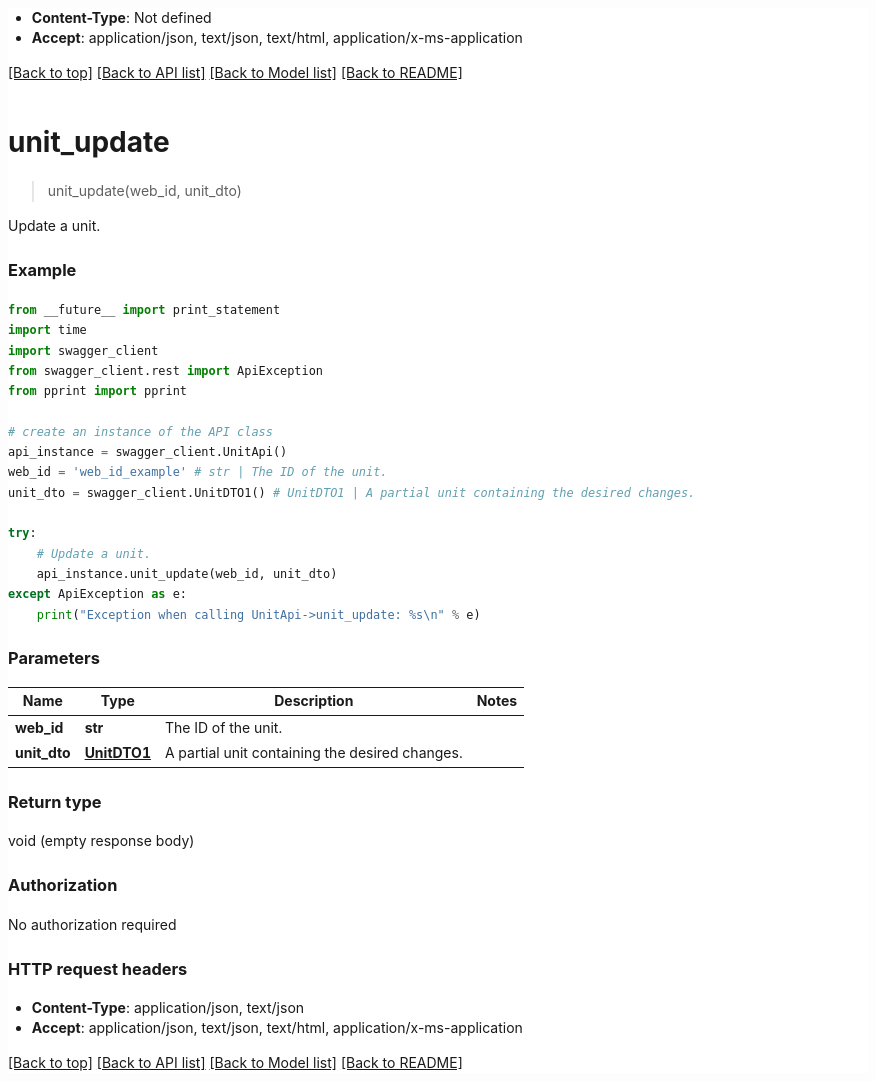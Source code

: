  - **Content-Type**: Not defined
 - **Accept**: application/json, text/json, text/html, application/x-ms-application

[[Back to top]](#) [[Back to API list]](../README.md#documentation-for-api-endpoints) [[Back to Model list]](../README.md#documentation-for-models) [[Back to README]](../README.md)

# **unit_update**
> unit_update(web_id, unit_dto)

Update a unit.

### Example 
```python
from __future__ import print_statement
import time
import swagger_client
from swagger_client.rest import ApiException
from pprint import pprint

# create an instance of the API class
api_instance = swagger_client.UnitApi()
web_id = 'web_id_example' # str | The ID of the unit.
unit_dto = swagger_client.UnitDTO1() # UnitDTO1 | A partial unit containing the desired changes.

try: 
    # Update a unit.
    api_instance.unit_update(web_id, unit_dto)
except ApiException as e:
    print("Exception when calling UnitApi->unit_update: %s\n" % e)
```

### Parameters

Name | Type | Description  | Notes
------------- | ------------- | ------------- | -------------
 **web_id** | **str**| The ID of the unit. | 
 **unit_dto** | [**UnitDTO1**](UnitDTO1.md)| A partial unit containing the desired changes. | 

### Return type

void (empty response body)

### Authorization

No authorization required

### HTTP request headers

 - **Content-Type**: application/json, text/json
 - **Accept**: application/json, text/json, text/html, application/x-ms-application

[[Back to top]](#) [[Back to API list]](../README.md#documentation-for-api-endpoints) [[Back to Model list]](../README.md#documentation-for-models) [[Back to README]](../README.md)

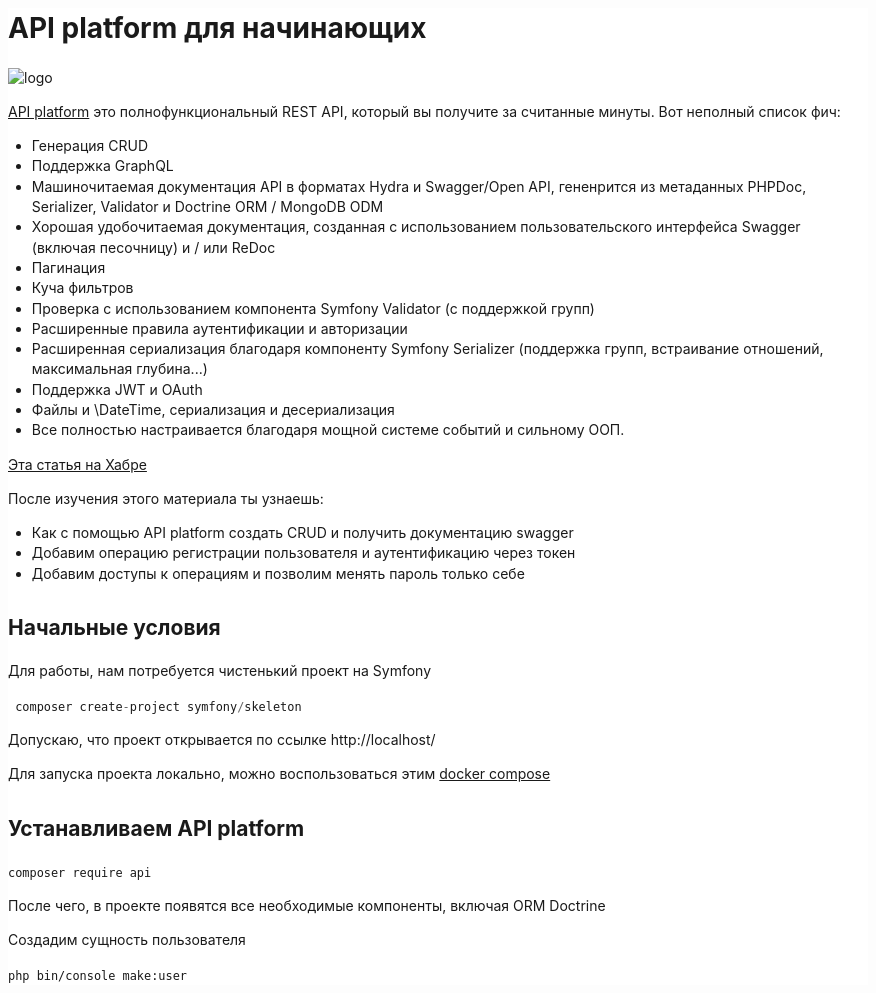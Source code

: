 # API platform для начинающих

![logo](https://api-platform.com/static/worker-68554947816ddd3cc6dd87a5860dac7f.jpg)

[API platform](https://api-platform.com) это полнофункциональный REST API, который вы получите за считанные минуты.
Вот неполный список фич:
- Генерация CRUD
- Поддержка GraphQL
- Машиночитаемая документация API в форматах Hydra и Swagger/Open API, гененрится из метаданных PHPDoc, Serializer, Validator и Doctrine ORM / MongoDB ODM
- Хорошая удобочитаемая документация, созданная с использованием пользовательского интерфейса Swagger (включая песочницу) и / или ReDoc
- Пагинация
- Куча фильтров
- Проверка с использованием компонента Symfony Validator (с поддержкой групп)
- Расширенные правила аутентификации и авторизации
- Расширенная сериализация благодаря компоненту Symfony Serializer (поддержка групп, встраивание отношений, максимальная глубина...)
- Поддержка JWT и OAuth
- Файлы и \DateTime, сериализация и десериализация
- Все полностью настраивается благодаря мощной системе событий и сильному ООП.


[Эта статья на Хабре](https://habr.com/ru/post/707666/)

После изучения этого материала ты узнаешь: 
 - Как с помощью API platform создать CRUD и получить документацию swagger
 - Добавим операцию регистрации пользователя и аутентификацию через токен 
 - Добавим доступы к операциям и позволим менять пароль только себе

## Начальные условия

 Для работы, нам потребуется чистенький проект на Symfony

```php
 composer create-project symfony/skeleton
```
 Допускаю, что проект открывается по ссылке http://localhost/

 Для запуска проекта локально, можно воспользоваться этим [docker compose]()

## Устанавливаем API platform

```console
composer require api
```
После чего, в проекте появятся все необходимые компоненты, включая ORM Doctrine


Создадим сущность пользователя

```console
php bin/console make:user
```
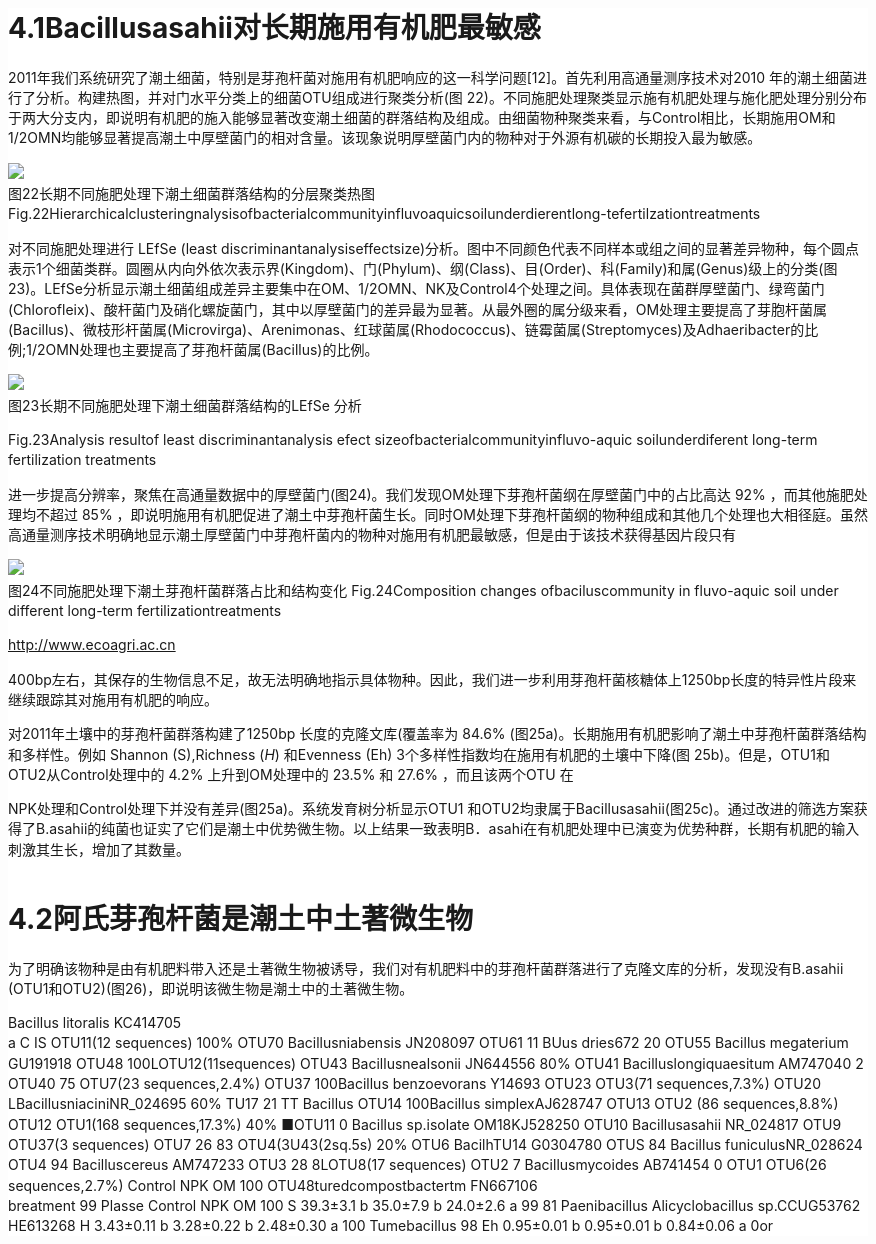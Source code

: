 # 4.1Bacillusasahii对长期施用有机肥最敏感

2011年我们系统研究了潮土细菌，特别是芽孢杆菌对施用有机肥响应的这一科学问题[12]。首先利用高通量测序技术对2010 年的潮土细菌进行了分析。构建热图，并对门水平分类上的细菌OTU组成进行聚类分析(图 22)。不同施肥处理聚类显示施有机肥处理与施化肥处理分别分布于两大分支内，即说明有机肥的施入能够显著改变潮土细菌的群落结构及组成。由细菌物种聚类来看，与Control相比，长期施用OM和1/2OMN均能够显著提高潮土中厚壁菌门的相对含量。该现象说明厚壁菌门内的物种对于外源有机碳的长期投入最为敏感。

![](images/d961e91db534bc149dfae60dce71b911cc8b6c978e8dd36529498d634b4a8d5b.jpg)  
图22长期不同施肥处理下潮土细菌群落结构的分层聚类热图Fig.22Hierarchicalclusteringnalysisofbacterialcommunityinfluvoaquicsoilunderdierentlong-tefertilzationtreatments

对不同施肥处理进行 LEfSe (least discriminantanalysiseffectsize)分析。图中不同颜色代表不同样本或组之间的显著差异物种，每个圆点表示1个细菌类群。圆圈从内向外依次表示界(Kingdom)、门(Phylum)、纲(Class)、目(Order)、科(Family)和属(Genus)级上的分类(图23)。LEfSe分析显示潮土细菌组成差异主要集中在OM、1/2OMN、NK及Control4个处理之间。具体表现在菌群厚壁菌门、绿弯菌门(Chlorofleix)、酸杆菌门及硝化螺旋菌门，其中以厚壁菌门的差异最为显著。从最外圈的属分级来看，OM处理主要提高了芽胞杆菌属(Bacillus)、微枝形杆菌属(Microvirga)、Arenimonas、红球菌属(Rhodococcus)、链霉菌属(Streptomyces)及Adhaeribacter的比例;1/2OMN处理也主要提高了芽孢杆菌属(Bacillus)的比例。

![](images/b4d24b3101788e98af9de3c983afbe5026583c9973758f98592902f842c69344.jpg)  
图23长期不同施肥处理下潮土细菌群落结构的LEfSe 分析

Fig.23Analysis resultof least discriminantanalysis efect sizeofbacterialcommunityinfluvo-aquic soilunderdiferent long-term fertilization treatments

进一步提高分辨率，聚焦在高通量数据中的厚壁菌门(图24)。我们发现OM处理下芽孢杆菌纲在厚壁菌门中的占比高达 $92 \%$ ，而其他施肥处理均不超过 $8 5 \%$ ，即说明施用有机肥促进了潮土中芽孢杆菌生长。同时OM处理下芽孢杆菌纲的物种组成和其他几个处理也大相径庭。虽然高通量测序技术明确地显示潮土厚壁菌门中芽孢杆菌内的物种对施用有机肥最敏感，但是由于该技术获得基因片段只有

![](images/f243673b3a1b6b3fb724ed595bb7095707d2245ef4265d91db444640587d2077.jpg)  
图24不同施肥处理下潮土芽孢杆菌群落占比和结构变化 Fig.24Composition changes ofbaciluscommunity in fluvo-aquic soil under different long-term fertilizationtreatments

http://www.ecoagri.ac.cn

400bp左右，其保存的生物信息不足，故无法明确地指示具体物种。因此，我们进一步利用芽孢杆菌核糖体上1250bp长度的特异性片段来继续跟踪其对施用有机肥的响应。

对2011年土壤中的芽孢杆菌群落构建了1250bp 长度的克隆文库(覆盖率为 $84 . 6 \%$ (图25a)。长期施用有机肥影响了潮土中芽孢杆菌群落结构和多样性。例如 Shannon (S),Richness $( H )$ 和Evenness (Eh) 3个多样性指数均在施用有机肥的土壤中下降(图 25b)。但是，OTU1和OTU2从Control处理中的 $4 . 2 \%$ 上升到OM处理中的 $23 . 5 \%$ 和 $2 7 . 6 \%$ ，而且该两个OTU 在

NPK处理和Control处理下并没有差异(图25a)。系统发育树分析显示OTU1 和OTU2均隶属于Bacillusasahii(图25c)。通过改进的筛选方案获得了B.asahii的纯菌也证实了它们是潮土中优势微生物。以上结果一致表明B．asahi在有机肥处理中已演变为优势种群，长期有机肥的输入刺激其生长，增加了其数量。

# 4.2阿氏芽孢杆菌是潮土中土著微生物

为了明确该物种是由有机肥料带入还是土著微生物被诱导，我们对有机肥料中的芽孢杆菌群落进行了克隆文库的分析，发现没有B.asahii (OTU1和OTU2)(图26)，即说明该微生物是潮土中的土著微生物。

Bacillus litoralis KC414705   
a C IS OTU11(12 sequences) 100% OTU70 Bacillusniabensis JN208097 OTU61 11 BUus dries672 20 OTU55 Bacillus megaterium GU191918 OTU48 100LOTU12(11sequences) OTU43 Bacillusnealsonii JN644556 80% OTU41 Bacilluslongiquaesitum AM747040 2 OTU40 75 OTU7(23 sequences,2.4%) OTU37 100Bacillus benzoevorans Y14693 OTU23 OTU3(71 sequences,7.3%) OTU20 LBacillusniaciniNR_024695 60% TU17 21 TT Bacillus OTU14 100Bacillus simplexAJ628747 OTU13 OTU2 (86 sequences,8.8%) OTU12 OTU1(168 sequences,17.3%) 40% ■OTU11 0 Bacillus sp.isolate OM18KJ528250 OTU10 Bacillusasahii NR_024817 OTU9 OTU37(3 sequences) OTU7 26 83 OTU4(3U43(2sq.5s) 20% OTU6 BacilhTU14 G0304780 OTUS 84 Bacillus funiculusNR_028624 OTU4 94 Bacilluscereus AM747233 OTU3 28 8LOTU8(17 sequences) OTU2 7 Bacillusmycoides AB741454 0 OTU1 OTU6(26 sequences,2.7%) Control NPK OM 100 OTU48turedcompostbactertm FN667106   
breatment 99 Plasse Control NPK OM 100 S 39.3±3.1 b 35.0±7.9 b 24.0±2.6 a 99 81 Paenibacillus Alicyclobacillus sp.CCUG53762 HE613268 H 3.43±0.11 b 3.28±0.22 b 2.48±0.30 a 100 Tumebacillus 98 Eh 0.95±0.01 b 0.95±0.01 b 0.84±0.06 a 0or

# WHAT YOU SHOULD DO:
Show all lines from the entries that hold "composer".

# ANSWER TO THIS TASK:
 composer create-project symfony/skeleton
composer require api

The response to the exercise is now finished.